>>>
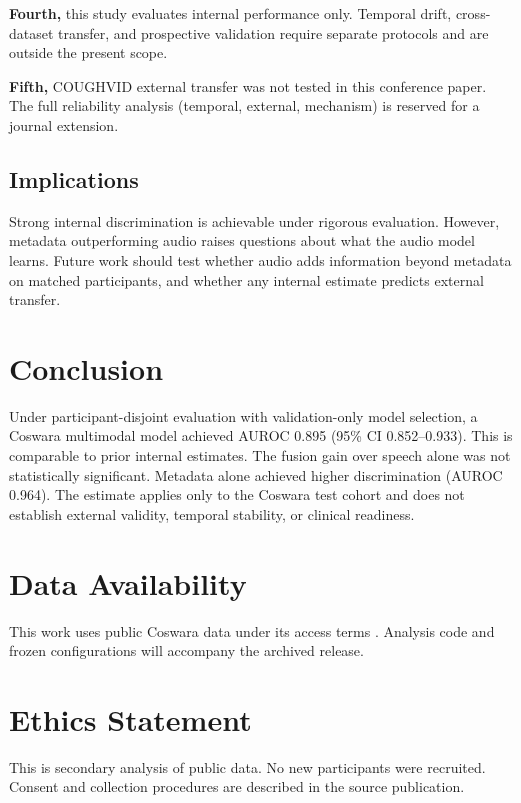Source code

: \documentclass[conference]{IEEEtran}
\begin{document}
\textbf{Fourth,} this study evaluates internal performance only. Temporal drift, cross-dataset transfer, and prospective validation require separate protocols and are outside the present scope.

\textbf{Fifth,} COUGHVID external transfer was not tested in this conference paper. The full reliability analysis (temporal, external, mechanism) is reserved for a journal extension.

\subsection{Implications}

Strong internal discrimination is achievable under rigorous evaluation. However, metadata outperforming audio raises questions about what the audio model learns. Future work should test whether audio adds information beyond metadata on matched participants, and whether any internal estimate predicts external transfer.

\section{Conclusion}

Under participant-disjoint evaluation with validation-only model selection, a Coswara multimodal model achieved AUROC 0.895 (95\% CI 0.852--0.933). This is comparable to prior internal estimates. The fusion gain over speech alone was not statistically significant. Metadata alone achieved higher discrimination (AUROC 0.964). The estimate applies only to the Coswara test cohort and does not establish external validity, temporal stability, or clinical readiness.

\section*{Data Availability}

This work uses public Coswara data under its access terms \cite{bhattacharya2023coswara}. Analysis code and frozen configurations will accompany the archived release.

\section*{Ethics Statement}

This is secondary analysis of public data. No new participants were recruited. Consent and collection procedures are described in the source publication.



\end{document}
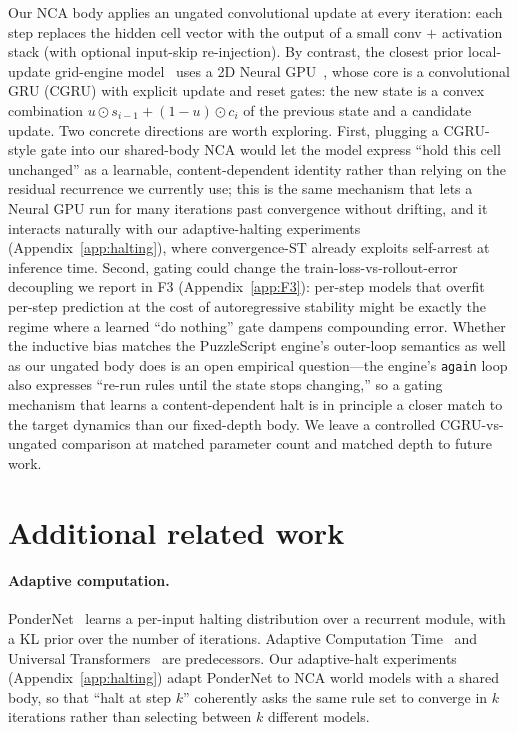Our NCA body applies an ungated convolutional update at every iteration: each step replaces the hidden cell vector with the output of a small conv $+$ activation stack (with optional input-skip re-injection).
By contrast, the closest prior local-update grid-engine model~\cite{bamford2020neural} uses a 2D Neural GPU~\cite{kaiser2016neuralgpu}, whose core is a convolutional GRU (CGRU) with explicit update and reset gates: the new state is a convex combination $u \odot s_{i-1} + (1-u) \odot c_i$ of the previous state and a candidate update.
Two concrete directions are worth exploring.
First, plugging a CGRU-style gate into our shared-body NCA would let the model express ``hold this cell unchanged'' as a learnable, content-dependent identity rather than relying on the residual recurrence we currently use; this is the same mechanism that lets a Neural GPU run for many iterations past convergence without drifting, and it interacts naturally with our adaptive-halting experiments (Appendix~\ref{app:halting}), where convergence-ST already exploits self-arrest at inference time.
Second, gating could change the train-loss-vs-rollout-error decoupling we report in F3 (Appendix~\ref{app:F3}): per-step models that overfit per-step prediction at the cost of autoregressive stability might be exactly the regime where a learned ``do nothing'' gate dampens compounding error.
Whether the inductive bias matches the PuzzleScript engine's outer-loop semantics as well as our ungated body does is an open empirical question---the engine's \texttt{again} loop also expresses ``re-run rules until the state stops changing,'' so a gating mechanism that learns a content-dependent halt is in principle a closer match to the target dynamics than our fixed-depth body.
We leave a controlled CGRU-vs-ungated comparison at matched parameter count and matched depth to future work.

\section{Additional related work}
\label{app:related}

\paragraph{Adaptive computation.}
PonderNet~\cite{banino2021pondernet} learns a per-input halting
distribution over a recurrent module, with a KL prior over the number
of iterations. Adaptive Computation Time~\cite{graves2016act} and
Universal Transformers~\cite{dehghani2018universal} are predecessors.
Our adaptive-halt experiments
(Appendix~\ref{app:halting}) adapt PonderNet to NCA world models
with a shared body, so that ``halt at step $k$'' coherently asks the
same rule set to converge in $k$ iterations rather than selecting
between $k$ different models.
<<<
>>>
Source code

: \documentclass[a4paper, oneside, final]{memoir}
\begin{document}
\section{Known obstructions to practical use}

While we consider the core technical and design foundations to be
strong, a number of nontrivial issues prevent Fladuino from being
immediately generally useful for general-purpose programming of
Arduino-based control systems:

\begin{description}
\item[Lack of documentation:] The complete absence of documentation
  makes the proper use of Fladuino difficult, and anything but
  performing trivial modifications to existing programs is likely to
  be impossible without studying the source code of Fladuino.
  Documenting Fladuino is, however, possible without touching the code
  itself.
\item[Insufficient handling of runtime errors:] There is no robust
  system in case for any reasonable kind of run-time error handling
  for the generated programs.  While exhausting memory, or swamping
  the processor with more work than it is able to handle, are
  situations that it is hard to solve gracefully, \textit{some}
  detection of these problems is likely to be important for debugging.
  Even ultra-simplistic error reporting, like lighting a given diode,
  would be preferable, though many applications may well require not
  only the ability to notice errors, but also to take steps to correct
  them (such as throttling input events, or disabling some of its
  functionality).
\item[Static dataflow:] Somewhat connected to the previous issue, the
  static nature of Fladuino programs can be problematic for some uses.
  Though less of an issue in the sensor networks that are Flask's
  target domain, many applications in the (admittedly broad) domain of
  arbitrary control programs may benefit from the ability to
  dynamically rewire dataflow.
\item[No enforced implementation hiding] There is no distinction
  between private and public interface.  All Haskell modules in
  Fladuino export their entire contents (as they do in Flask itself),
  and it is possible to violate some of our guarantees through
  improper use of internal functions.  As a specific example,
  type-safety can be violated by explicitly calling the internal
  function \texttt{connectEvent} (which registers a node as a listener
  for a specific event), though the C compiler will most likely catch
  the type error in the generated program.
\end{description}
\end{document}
<<<
>>>
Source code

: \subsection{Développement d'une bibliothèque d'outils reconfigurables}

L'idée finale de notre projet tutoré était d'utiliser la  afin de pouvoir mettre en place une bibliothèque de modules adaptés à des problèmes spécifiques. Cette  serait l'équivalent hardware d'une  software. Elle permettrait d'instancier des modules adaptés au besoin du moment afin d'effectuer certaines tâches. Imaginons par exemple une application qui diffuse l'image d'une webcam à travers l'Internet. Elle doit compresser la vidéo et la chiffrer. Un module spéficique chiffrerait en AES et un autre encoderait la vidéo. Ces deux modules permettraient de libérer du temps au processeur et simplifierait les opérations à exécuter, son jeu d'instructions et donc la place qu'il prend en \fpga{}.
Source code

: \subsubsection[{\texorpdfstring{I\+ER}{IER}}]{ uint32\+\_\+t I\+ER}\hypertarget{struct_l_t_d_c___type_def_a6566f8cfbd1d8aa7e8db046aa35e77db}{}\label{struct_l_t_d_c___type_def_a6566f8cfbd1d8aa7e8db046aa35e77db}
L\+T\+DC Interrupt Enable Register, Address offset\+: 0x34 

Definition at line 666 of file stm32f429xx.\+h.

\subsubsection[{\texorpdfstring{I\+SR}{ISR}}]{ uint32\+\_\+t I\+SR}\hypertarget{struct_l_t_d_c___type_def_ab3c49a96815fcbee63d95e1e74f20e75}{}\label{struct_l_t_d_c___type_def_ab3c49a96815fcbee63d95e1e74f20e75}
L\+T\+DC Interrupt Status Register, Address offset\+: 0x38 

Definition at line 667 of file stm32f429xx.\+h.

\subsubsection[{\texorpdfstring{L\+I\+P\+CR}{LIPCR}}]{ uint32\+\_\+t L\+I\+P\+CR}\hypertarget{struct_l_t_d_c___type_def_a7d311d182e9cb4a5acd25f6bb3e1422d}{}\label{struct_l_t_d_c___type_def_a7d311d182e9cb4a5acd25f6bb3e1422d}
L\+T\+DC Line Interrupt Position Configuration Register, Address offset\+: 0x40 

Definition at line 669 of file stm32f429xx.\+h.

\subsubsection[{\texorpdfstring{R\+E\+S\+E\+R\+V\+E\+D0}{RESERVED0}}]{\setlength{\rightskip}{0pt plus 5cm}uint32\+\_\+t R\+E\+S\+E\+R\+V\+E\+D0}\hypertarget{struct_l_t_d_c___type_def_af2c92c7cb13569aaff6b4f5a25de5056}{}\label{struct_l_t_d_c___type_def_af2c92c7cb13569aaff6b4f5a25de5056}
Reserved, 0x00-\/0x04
<<<
In the records above, collect each line with "would".

### Solution below
First, plugging a CGRU-style gate into our shared-body NCA would let the model express ``hold this cell unchanged'' as a learnable, content-dependent identity rather than relying on the residual recurrence we currently use; this is the same mechanism that lets a Neural GPU run for many iterations past convergence without drifting, and it interacts naturally with our adaptive-halting experiments (Appendix~\ref{app:halting}), where convergence-ST already exploits self-arrest at inference time.
  would be preferable, though many applications may well require not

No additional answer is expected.